Il est facile, par analogie, de dénombrer les sommets, les arêtes, les faces et les hyperfaces (qui sont des cubes ordinaires) d’un hypercube. Les sommets sont ceux du cube initial et ceux du cube déplacé, soit 16 en tout. Les sommets homologues des deux cubes sont reliés par une arête, et ces huit arêtes s’ajoutent aux 12 de chacun des deux cubes, ce qui fait en tout 8 + 12 + 12 = 32 arêtes pour l’hypercube. Enfin, on peut montrer que l’hypercube possède 24 faces carrées et huit hyperfaces cubiques.

Les 16 sommets de l’hypercube sont numérotés de 0 à 15 suivant un principe simple : en système de numération binaire, il suffit de quatre chiffres pour écrire ces nombres, soit un chiffre pour chacune des quatre coordonnées du sommet considéré. On code ainsi le sommet no 13 par le nombre binaire 1101 (car 8 + 4 + 0 + 1 = 13) ; avec le quadruplet (1,1,0,1) on obtient presque directement les quatre coordonnées initiales du sommet 13 de l’hypercube.

Après la définition des sommets et des arêtes, il faut effectuer des rotations sur l’hypercube. On détermine entièrement une rotation d’un solide ordinaire à trois dimensions par l’orientation de l’axe de rotation et la valeur de l’angle de rotation ; c’est faux pour un solide à quatre dimensions, car le choix de l’axe de rotation ne suffit pas à caractériser le plan dans lequel la rotation s’effectue : il y a en effet une infinité de directions planes perpendiculaires à une droite donnée. D’autre part, dans l’hyperespace à quatre dimensions comme dans l’espace ordinaire, une rotation d’un solide ne concerne que deux dimensions de ce solide. Lorsqu’on fait tourner un objet à trois dimensions, deux d’entre elles subissent une transformation, tandis que la troisième reste inchangée. Il en va de même pour un objet à quatre dimensions, dont deux sont modifiées et les deux autres inchangées.

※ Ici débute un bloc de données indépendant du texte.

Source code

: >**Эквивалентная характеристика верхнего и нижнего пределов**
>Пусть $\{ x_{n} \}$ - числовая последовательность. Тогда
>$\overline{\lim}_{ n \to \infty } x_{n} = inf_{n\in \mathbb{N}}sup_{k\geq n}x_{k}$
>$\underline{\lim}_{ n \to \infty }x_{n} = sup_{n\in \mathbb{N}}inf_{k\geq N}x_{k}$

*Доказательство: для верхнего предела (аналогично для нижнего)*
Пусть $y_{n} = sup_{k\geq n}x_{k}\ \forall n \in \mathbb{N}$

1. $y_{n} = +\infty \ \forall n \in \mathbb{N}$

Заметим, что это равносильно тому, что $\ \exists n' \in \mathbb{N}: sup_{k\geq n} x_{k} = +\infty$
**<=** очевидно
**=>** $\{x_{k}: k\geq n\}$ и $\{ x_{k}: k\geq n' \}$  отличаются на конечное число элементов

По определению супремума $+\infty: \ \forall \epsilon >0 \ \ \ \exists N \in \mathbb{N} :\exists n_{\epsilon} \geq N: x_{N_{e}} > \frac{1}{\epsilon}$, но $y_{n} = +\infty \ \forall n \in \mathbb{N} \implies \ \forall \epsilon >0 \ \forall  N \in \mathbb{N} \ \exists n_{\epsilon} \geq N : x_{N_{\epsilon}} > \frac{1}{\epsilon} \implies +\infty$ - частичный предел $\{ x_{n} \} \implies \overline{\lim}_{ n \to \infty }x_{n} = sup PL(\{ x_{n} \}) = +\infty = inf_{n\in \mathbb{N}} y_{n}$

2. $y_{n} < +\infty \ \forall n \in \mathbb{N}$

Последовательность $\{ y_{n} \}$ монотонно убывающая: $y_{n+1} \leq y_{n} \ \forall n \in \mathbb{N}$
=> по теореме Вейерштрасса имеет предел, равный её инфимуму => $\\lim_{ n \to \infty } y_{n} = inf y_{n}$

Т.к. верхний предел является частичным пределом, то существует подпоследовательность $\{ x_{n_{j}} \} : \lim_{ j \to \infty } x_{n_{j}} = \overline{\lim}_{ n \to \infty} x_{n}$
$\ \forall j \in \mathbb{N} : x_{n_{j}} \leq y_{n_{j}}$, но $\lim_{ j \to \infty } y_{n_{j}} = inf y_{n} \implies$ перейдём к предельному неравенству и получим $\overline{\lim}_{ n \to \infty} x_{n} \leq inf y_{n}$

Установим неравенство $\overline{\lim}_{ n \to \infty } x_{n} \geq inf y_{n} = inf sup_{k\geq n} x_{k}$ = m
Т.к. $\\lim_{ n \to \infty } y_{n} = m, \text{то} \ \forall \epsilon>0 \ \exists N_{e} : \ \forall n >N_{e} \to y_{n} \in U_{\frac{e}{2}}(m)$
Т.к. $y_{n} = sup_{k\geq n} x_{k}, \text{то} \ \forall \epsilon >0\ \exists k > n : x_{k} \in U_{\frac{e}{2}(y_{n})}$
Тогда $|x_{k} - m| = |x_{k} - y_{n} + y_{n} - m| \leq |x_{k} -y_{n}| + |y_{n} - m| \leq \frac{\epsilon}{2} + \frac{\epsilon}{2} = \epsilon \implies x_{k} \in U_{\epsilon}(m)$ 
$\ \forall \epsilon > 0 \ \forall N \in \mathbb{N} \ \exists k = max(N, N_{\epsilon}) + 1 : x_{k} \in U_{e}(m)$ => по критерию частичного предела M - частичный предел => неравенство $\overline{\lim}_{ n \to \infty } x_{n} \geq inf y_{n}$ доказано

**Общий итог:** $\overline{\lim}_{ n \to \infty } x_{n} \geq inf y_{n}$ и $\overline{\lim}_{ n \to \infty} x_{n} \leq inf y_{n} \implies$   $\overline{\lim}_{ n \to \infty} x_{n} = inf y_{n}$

Il existe de nombreuses façons de faire tourner un objet à quatre dimensions, mais on peut atteindre chacune des nouvelles configurations par une suite de rotations successives, chacune effectuée dans un plan de coordonnées. Dans l’espace quadridimensionnel, le système de référence comprend quatre axes que l’on peut combiner deux à deux de six façons différentes ; il existe donc six plans de coordonnées. Pour chacun des six plans de coordonnées, il existe une rotation qui peut être définie par une matrice.

(  1  0  0      0        )
|  0  1  0      0        |
||  0  0  cos(t)  - sin (t)  ||
|(                        |)
   0  0  sin (t)  cos(t)

Cette matrice est une matrice de rotation autour du plan XY . Pour trouver les coordonnées de l’hypercube après rotation on multiplie les coordonnées par cette matrice de rotation.

Pour la représentation, on peut projeter l’hypercube dans l’espace ordinaire ou, directement dans le plan. Il suffit dans le premier cas de ne considérer que les trois premières coordonnées et, dans le deuxième cas, les deux premières.

Solutions

La solution actuellement proposée est donnée par les fichiers MatLab : hypercube.m, hyperDemo.m et hyperDemo.mat.